Other aspects of the present disclosure are directed to various systems, apparatuses, non-transitory computer-readable media, user interfaces, and electronic devices.
These and other features, aspects, and advantages of various embodiments of the present disclosure will become better understood with reference to the following description and appended claims. The accompanying drawings, which are incorporated in and constitute a part of this specification, illustrate example embodiments of the present disclosure and, together with the description, serve to explain the related principles.
Detailed discussion of embodiments directed to one of ordinary skill in the art is set forth in the specification, which makes reference to the appended figures, in which:
FIG. 1A depicts a block diagram of an example computing system that can determine the visibility of structures in an environment according to example embodiments of the present disclosure;
FIG. 1B depicts a block diagram of an example computing device that can determine the visibility of structures in an environment according to example embodiments of the present disclosure;
FIG. 1C depicts a block diagram of an example computing device that can determine the visibility of structures in an environment according to example embodiments of the present disclosure;
FIG. 2 depicts a block diagram of examples of machine-learned models according to example embodiments of the present disclosure;
FIG. 3 depicts an example of a computing device according to example embodiments of the present disclosure;
FIG. 4 depicts a diagram of a computing system configured to determine the visibility of structures in an environment according to example embodiments of the present disclosure;
FIG. 5 depicts an example of an interface for displaying annotations of visible structures in an environment according to example embodiments of the present disclosure;
FIG. 6 depicts an example of an interface for displaying annotations of visible structures in an environment according to example embodiments of the present disclosure;
FIG. 7 depicts an example of an interface for displaying annotations of visible structures in an environment according to example embodiments of the present disclosure;
FIG. 8 depicts a flow chart diagram of an example method of determining the visibility of structures in an environment according to example embodiments of the present disclosure;
FIG. 9 depicts a flow chart diagram of an example method of determining the visibility of structures in an environment according to example embodiments of the present disclosure;
FIG. 10 depicts a flow chart diagram of an example method of determining the visibility of structures in an environment according to example embodiments of the present disclosure;
FIG. 11 depicts a flow chart diagram of an example method of determining the visibility of structures in an environment according to example embodiments of the present disclosure; and
FIG. 12 depicts a flow chart diagram of an example method of determining the visibility of structures in an environment according to example embodiments of the present disclosure.
Reference numerals that are repeated across plural figures are intended to identify the same features in various implementations.
In general, the present disclosure is directed to determining the visibility of structures and generating annotations associated with the structures. In particular, visibility data generated based on map data that includes three-dimensional models of structures in an environment can be used to determine the visibility of structures in a physical environment and generate annotations. Further, the annotations can be generated in a variety of implementations including a live video-stream of a physical environment such that annotations associated with landmarks and other points of interest can be generated, thereby assisting in the performance of navigation related tasks. Additionally, the disclosed technology can implement machine-learned models that can be configured and/or trained to perform various operations including improving the determination of the placement of annotations and automatically filtering transient features that occlude visibility.
The disclosed technology can include a computing system that receives data comprising map data that can comprise a plurality of three-dimensional models of structures in a physical environment. For example, the map data can comprise a three-dimensional model of a city that comprises three-dimensional models of buildings and other structures in the city. Further, the computing system can determine one or more portions of the plurality of three-dimensional models of structures that are visible from each map projection cell of a plurality of map projection cells that correspond to a plurality of locations in the physical environment. For example, the computing system can perform one or more ray casting operations to determine the portions of the three-dimensional models of buildings and other structures that are visible from locations in the physical environment (e.g., locations on the ground surface of the physical environment).

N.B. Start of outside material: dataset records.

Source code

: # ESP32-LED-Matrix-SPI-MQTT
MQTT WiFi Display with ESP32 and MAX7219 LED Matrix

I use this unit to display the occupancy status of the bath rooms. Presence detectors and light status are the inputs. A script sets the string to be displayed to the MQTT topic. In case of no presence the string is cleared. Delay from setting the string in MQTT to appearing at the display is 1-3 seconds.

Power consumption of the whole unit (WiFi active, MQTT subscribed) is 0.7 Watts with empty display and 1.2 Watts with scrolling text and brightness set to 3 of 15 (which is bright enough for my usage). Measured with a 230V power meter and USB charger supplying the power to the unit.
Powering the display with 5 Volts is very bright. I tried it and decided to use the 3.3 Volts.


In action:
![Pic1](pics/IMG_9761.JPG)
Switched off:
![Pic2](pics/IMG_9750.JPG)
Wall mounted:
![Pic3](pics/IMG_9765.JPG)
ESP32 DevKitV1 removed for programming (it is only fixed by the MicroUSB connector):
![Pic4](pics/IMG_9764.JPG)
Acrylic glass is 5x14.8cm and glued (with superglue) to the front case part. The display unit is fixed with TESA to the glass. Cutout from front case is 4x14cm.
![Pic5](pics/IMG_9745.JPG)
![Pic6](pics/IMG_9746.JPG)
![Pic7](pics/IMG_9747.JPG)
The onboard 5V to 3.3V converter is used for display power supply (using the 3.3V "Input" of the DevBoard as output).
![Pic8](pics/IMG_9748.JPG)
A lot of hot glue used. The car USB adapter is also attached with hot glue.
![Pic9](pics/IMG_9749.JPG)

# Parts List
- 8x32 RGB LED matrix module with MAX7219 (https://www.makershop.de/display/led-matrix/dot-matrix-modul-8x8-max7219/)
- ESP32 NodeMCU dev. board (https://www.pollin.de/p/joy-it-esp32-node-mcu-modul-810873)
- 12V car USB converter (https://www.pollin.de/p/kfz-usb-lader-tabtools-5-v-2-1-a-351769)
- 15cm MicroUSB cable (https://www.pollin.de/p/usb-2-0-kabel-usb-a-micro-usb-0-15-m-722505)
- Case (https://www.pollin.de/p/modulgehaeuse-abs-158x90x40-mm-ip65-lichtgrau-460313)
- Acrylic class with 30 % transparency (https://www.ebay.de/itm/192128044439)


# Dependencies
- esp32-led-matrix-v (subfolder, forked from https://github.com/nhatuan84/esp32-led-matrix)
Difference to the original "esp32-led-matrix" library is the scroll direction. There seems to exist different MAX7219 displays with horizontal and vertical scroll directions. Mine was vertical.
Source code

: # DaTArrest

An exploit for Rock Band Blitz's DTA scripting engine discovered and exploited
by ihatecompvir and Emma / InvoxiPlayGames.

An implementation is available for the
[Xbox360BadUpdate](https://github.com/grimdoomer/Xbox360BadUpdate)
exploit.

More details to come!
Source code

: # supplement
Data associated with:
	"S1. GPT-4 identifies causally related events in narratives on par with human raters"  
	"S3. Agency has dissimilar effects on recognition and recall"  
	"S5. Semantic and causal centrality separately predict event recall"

Visibility data that comprises a plurality of visibility cells associated with the plurality of map projection cells can be generated. Further, each visibility cell of the plurality of visibility cells can be associated with the one or more portions of the plurality of three-dimensional models of structures that are visible from each map projection cell of the plurality of map projection cells. For example, the visibility data can comprise information associated with a map projection cell (e.g., an S2 cell) that corresponds to a region or area in the physical environment. Further, each map projection cell can be associated with a plurality of visibility cells that indicate portions of the plurality of three-dimensional structures that are visible from each map projection cell. For example, a map projection cell that corresponds to a location on a city street can be associated with a plurality of visibility cells that indicate the portions of the three-dimensional structures (e.g., buildings) that are visible from the map projection cell.
The computing system can then receive view data that can comprise information associated with a visual representation of the physical environment from a location of the plurality of locations in the physical environment. For example, the view data can comprise image data and/or video data from a smartphone associated with the computing system. The view data from the smartphone can comprise images and/or video of the physical environment that is within the field of view of a camera of the smartphone. In some embodiments, the view data can comprise location information including geographical coordinates corresponding to the current location of the device that captures the images and/or video on which the view data is based. The computing system can then determine, based on the view data and the visibility data, one or more visibility cells of the plurality of visibility cells that are associated with the map projection cell that corresponds to the location in the physical environment.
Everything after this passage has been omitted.